#### Dataset records:

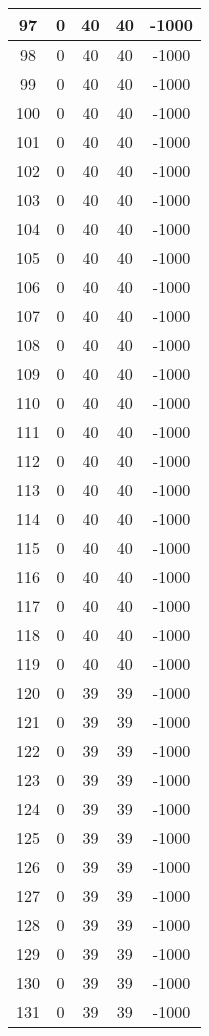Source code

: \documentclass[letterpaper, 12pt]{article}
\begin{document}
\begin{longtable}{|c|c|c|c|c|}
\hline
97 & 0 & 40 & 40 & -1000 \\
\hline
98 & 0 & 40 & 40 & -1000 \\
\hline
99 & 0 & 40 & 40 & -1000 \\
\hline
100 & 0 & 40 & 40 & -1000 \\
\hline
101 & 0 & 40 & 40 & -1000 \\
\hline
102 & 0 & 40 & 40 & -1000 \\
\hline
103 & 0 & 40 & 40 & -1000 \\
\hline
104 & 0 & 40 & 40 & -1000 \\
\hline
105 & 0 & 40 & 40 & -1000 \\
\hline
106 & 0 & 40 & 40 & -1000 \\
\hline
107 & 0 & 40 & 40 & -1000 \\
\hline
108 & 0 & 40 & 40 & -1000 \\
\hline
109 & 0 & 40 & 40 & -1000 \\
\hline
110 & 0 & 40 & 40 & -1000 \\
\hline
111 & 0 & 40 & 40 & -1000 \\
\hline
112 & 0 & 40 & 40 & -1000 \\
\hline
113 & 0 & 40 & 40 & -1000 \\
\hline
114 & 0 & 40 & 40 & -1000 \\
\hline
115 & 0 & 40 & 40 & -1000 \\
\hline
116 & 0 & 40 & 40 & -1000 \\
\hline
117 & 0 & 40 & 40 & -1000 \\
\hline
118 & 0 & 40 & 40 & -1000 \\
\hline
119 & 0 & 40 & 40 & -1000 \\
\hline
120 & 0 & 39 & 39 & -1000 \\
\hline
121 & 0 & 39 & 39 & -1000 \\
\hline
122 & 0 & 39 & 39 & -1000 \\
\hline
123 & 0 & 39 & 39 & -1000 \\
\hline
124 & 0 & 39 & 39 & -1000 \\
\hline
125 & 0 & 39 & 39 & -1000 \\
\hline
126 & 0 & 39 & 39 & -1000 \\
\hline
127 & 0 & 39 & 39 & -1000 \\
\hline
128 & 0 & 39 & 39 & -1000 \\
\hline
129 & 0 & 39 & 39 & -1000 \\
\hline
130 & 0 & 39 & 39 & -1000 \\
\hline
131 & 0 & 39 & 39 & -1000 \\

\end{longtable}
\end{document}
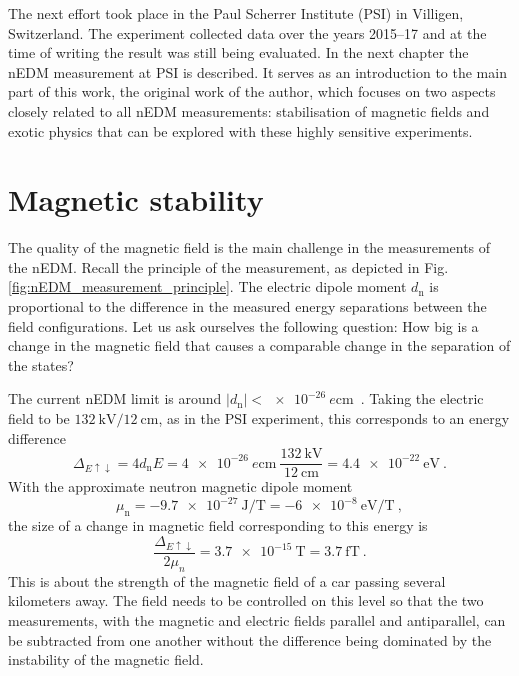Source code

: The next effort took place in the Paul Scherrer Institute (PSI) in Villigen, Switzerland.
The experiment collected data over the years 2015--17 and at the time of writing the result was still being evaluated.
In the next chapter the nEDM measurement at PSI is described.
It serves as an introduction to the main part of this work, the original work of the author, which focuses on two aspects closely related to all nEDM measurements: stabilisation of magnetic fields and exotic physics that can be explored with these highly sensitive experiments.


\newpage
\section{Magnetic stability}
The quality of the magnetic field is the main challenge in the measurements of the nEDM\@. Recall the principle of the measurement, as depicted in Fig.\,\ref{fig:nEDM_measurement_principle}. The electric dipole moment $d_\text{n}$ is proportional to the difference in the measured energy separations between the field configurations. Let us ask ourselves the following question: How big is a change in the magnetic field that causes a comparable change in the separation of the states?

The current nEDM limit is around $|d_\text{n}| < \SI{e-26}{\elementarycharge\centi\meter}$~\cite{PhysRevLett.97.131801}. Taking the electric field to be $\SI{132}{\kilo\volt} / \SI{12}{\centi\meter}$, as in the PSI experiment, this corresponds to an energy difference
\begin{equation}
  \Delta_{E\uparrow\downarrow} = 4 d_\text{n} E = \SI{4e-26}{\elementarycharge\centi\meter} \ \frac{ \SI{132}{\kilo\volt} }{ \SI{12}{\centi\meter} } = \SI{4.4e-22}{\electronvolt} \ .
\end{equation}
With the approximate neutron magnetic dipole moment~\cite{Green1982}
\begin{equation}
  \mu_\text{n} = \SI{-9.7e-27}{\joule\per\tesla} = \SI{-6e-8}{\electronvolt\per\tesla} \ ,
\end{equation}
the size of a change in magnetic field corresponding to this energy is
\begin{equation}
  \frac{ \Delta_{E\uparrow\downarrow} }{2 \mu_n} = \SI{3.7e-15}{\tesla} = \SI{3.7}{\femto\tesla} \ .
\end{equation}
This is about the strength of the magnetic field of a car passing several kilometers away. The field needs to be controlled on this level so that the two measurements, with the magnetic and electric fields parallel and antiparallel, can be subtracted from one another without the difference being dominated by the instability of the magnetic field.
==
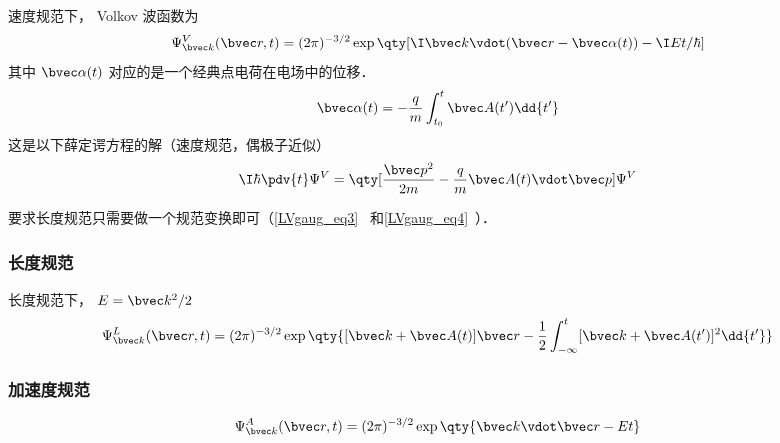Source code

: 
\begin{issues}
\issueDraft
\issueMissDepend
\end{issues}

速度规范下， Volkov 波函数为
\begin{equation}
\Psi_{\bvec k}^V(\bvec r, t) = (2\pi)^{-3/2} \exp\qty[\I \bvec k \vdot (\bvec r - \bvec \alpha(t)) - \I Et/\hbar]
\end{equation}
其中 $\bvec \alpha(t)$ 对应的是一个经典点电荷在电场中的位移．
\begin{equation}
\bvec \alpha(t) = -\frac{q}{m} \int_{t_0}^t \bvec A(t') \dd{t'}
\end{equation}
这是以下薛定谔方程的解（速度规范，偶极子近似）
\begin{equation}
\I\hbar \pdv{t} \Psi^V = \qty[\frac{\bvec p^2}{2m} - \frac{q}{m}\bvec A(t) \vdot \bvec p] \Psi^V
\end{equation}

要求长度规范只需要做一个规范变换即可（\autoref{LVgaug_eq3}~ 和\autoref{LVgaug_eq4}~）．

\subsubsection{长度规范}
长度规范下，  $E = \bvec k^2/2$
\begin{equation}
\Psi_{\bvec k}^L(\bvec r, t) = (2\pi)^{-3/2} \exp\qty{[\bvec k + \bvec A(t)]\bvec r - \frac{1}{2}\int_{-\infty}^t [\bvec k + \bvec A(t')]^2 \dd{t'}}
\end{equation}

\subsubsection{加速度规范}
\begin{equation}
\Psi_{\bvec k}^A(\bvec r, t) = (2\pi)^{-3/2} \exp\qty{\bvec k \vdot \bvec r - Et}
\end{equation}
--
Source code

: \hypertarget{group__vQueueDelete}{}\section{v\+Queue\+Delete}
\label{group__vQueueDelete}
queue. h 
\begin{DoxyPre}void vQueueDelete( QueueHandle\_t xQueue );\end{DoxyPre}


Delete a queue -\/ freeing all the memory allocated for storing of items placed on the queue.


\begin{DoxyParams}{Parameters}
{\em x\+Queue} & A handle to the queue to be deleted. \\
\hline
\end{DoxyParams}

#### Exercise:
Within the records, on how many lines does the word "longtable" appear? Provide the number alone.

#### Task solution:
2